[DATA RECORDS — start]

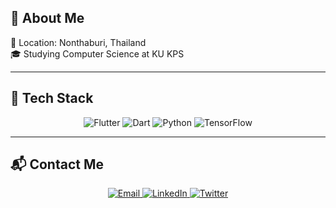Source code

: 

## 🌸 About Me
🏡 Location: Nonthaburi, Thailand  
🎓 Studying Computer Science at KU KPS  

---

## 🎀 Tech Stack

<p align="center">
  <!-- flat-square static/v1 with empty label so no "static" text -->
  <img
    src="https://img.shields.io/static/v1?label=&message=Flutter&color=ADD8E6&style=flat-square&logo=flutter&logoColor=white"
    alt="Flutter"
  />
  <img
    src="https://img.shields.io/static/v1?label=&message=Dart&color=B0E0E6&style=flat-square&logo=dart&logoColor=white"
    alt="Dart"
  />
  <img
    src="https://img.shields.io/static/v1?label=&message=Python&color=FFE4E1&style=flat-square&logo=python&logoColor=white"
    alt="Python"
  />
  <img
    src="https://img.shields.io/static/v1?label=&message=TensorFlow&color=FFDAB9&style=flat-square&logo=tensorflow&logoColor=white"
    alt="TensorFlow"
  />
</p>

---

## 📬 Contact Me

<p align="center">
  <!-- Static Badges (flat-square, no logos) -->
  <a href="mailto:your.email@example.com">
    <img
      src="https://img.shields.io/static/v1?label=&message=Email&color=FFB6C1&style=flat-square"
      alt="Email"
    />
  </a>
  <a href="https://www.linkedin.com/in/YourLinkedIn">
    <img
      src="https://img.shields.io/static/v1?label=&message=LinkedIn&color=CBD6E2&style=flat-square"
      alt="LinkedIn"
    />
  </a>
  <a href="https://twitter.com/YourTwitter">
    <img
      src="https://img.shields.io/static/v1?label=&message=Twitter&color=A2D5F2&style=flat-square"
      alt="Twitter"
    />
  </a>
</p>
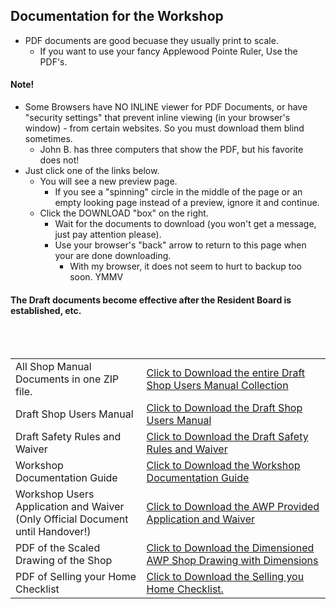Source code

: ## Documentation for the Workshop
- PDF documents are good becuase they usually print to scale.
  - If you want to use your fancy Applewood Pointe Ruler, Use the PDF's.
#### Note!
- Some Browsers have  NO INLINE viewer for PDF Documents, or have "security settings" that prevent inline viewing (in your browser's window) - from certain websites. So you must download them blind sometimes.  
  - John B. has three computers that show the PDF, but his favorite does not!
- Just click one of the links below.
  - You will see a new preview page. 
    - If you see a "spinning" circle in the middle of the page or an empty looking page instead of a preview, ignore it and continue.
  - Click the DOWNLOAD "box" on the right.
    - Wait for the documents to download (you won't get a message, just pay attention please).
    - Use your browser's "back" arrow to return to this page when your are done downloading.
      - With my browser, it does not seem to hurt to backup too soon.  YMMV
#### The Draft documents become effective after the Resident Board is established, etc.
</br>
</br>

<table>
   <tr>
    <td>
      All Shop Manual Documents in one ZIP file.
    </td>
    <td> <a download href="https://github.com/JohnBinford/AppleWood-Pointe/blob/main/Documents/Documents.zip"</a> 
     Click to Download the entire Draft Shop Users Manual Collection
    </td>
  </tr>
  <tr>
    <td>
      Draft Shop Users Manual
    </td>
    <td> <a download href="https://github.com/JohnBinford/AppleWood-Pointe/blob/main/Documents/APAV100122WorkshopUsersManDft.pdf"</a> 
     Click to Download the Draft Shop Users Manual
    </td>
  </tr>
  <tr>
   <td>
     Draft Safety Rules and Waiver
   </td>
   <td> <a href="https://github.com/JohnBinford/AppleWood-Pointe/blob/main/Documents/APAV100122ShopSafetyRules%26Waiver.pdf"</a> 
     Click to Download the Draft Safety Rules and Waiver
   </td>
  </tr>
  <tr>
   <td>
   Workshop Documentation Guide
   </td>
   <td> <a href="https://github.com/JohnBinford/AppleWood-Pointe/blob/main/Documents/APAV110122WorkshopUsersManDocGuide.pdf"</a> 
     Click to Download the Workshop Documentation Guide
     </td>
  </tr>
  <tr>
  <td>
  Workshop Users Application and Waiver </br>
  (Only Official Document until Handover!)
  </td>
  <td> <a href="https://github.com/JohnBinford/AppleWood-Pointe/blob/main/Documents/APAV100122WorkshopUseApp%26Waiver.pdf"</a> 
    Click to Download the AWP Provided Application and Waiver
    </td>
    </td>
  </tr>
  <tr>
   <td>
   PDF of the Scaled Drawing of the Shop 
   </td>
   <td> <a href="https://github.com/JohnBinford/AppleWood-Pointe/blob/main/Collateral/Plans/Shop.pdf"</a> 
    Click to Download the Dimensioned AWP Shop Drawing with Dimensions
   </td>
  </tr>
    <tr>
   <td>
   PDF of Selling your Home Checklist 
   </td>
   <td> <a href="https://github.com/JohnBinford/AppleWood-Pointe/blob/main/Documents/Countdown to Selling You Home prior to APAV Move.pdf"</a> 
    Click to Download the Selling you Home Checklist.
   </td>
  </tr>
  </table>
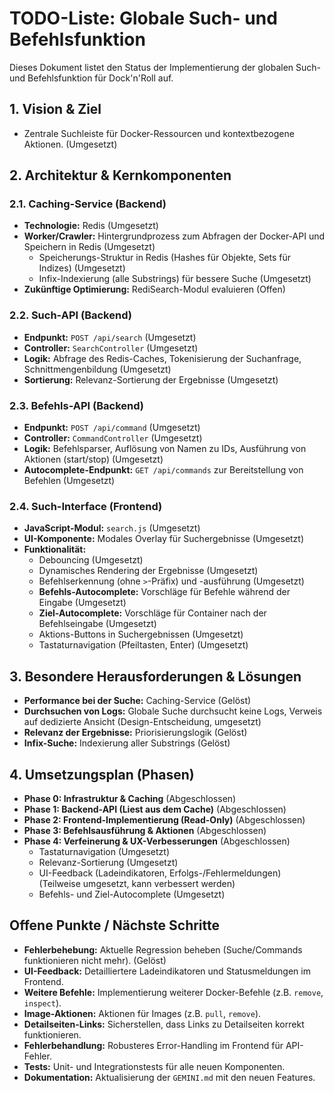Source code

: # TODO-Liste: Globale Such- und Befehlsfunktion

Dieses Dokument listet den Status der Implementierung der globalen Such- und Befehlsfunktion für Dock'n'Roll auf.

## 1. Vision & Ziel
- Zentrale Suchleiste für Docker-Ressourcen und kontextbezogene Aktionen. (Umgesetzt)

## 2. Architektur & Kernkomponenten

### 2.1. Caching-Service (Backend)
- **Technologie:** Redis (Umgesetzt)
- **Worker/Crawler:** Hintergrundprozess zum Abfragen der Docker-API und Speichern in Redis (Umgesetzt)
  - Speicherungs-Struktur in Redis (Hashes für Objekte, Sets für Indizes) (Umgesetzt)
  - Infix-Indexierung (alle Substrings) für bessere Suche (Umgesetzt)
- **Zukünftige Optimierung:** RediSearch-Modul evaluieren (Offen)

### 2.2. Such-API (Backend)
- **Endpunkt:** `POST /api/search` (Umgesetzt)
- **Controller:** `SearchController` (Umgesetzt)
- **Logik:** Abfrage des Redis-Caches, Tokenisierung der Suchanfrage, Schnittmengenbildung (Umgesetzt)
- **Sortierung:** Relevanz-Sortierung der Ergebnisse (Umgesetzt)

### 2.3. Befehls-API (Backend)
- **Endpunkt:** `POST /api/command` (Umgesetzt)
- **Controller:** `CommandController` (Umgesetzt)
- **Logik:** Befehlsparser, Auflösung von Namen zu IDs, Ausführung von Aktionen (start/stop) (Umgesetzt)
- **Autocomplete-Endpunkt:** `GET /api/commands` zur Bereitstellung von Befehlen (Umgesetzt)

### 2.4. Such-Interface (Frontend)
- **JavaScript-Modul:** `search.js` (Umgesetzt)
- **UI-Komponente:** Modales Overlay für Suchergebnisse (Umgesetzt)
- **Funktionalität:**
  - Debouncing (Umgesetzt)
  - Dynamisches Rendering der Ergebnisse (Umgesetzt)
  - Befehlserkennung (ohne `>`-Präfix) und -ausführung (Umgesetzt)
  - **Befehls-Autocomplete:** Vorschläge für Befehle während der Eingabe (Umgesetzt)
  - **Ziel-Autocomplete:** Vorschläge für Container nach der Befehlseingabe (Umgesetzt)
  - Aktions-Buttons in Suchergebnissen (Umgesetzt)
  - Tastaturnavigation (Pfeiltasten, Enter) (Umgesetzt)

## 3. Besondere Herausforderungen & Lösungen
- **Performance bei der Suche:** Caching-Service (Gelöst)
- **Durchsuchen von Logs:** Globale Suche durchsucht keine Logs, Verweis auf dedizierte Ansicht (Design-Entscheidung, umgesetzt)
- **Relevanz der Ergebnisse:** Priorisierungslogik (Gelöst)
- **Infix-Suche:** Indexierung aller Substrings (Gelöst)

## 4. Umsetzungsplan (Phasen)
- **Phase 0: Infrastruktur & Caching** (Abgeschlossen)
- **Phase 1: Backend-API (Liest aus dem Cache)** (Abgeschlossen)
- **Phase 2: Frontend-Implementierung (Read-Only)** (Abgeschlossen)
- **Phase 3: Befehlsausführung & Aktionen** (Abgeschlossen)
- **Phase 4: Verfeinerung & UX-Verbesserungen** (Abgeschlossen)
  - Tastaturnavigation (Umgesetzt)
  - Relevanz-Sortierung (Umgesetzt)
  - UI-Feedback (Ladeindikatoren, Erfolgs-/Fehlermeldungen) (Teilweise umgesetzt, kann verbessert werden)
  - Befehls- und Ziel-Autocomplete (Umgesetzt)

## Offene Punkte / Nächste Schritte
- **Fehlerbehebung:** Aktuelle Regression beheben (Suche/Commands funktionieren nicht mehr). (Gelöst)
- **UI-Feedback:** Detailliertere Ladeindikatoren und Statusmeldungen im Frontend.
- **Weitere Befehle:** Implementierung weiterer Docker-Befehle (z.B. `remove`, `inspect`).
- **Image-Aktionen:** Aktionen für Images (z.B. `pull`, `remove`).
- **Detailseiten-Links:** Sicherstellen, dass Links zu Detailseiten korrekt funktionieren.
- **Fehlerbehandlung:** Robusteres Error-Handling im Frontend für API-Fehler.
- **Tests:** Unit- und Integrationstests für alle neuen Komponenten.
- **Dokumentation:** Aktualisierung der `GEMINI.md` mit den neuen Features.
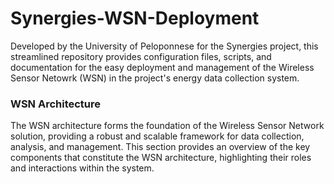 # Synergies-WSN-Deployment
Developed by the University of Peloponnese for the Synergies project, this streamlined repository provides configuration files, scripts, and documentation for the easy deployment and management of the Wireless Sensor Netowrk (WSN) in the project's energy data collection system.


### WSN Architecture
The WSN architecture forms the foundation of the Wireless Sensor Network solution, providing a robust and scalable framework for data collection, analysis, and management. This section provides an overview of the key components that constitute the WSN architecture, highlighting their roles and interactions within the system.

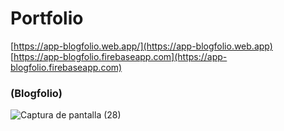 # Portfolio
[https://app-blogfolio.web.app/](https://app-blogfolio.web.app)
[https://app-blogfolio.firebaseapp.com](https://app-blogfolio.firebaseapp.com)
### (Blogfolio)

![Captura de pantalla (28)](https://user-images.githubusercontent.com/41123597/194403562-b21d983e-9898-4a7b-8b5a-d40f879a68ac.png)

[DATA RECORDS — finish]

**EXERCISE DETAILS**
Above are some records. Reproduce the lines from the one with "Click to Download the Workshop" down to the one with "- Infix-Indexierung (alle", keeping both, and leave every picture out.

**SOLUTION FOR THIS TASK**
     Click to Download the Workshop Documentation Guide
     </td>
  </tr>
  <tr>
  <td>
  Workshop Users Application and Waiver </br>
  (Only Official Document until Handover!)
  </td>
  <td> <a href="https://github.com/JohnBinford/AppleWood-Pointe/blob/main/Documents/APAV100122WorkshopUseApp%26Waiver.pdf"</a> 
    Click to Download the AWP Provided Application and Waiver
    </td>
    </td>
  </tr>
  <tr>
   <td>
   PDF of the Scaled Drawing of the Shop 
   </td>
   <td> <a href="https://github.com/JohnBinford/AppleWood-Pointe/blob/main/Collateral/Plans/Shop.pdf"</a> 
    Click to Download the Dimensioned AWP Shop Drawing with Dimensions
   </td>
  </tr>
    <tr>
   <td>
   PDF of Selling your Home Checklist 
   </td>
   <td> <a href="https://github.com/JohnBinford/AppleWood-Pointe/blob/main/Documents/Countdown to Selling You Home prior to APAV Move.pdf"</a> 
    Click to Download the Selling you Home Checklist.
   </td>
  </tr>
  </table>
Source code

: # TODO-Liste: Globale Such- und Befehlsfunktion

Dieses Dokument listet den Status der Implementierung der globalen Such- und Befehlsfunktion für Dock'n'Roll auf.

## 1. Vision & Ziel
- Zentrale Suchleiste für Docker-Ressourcen und kontextbezogene Aktionen. (Umgesetzt)

## 2. Architektur & Kernkomponenten

### 2.1. Caching-Service (Backend)
- **Technologie:** Redis (Umgesetzt)
- **Worker/Crawler:** Hintergrundprozess zum Abfragen der Docker-API und Speichern in Redis (Umgesetzt)
  - Speicherungs-Struktur in Redis (Hashes für Objekte, Sets für Indizes) (Umgesetzt)
  - Infix-Indexierung (alle Substrings) für bessere Suche (Umgesetzt)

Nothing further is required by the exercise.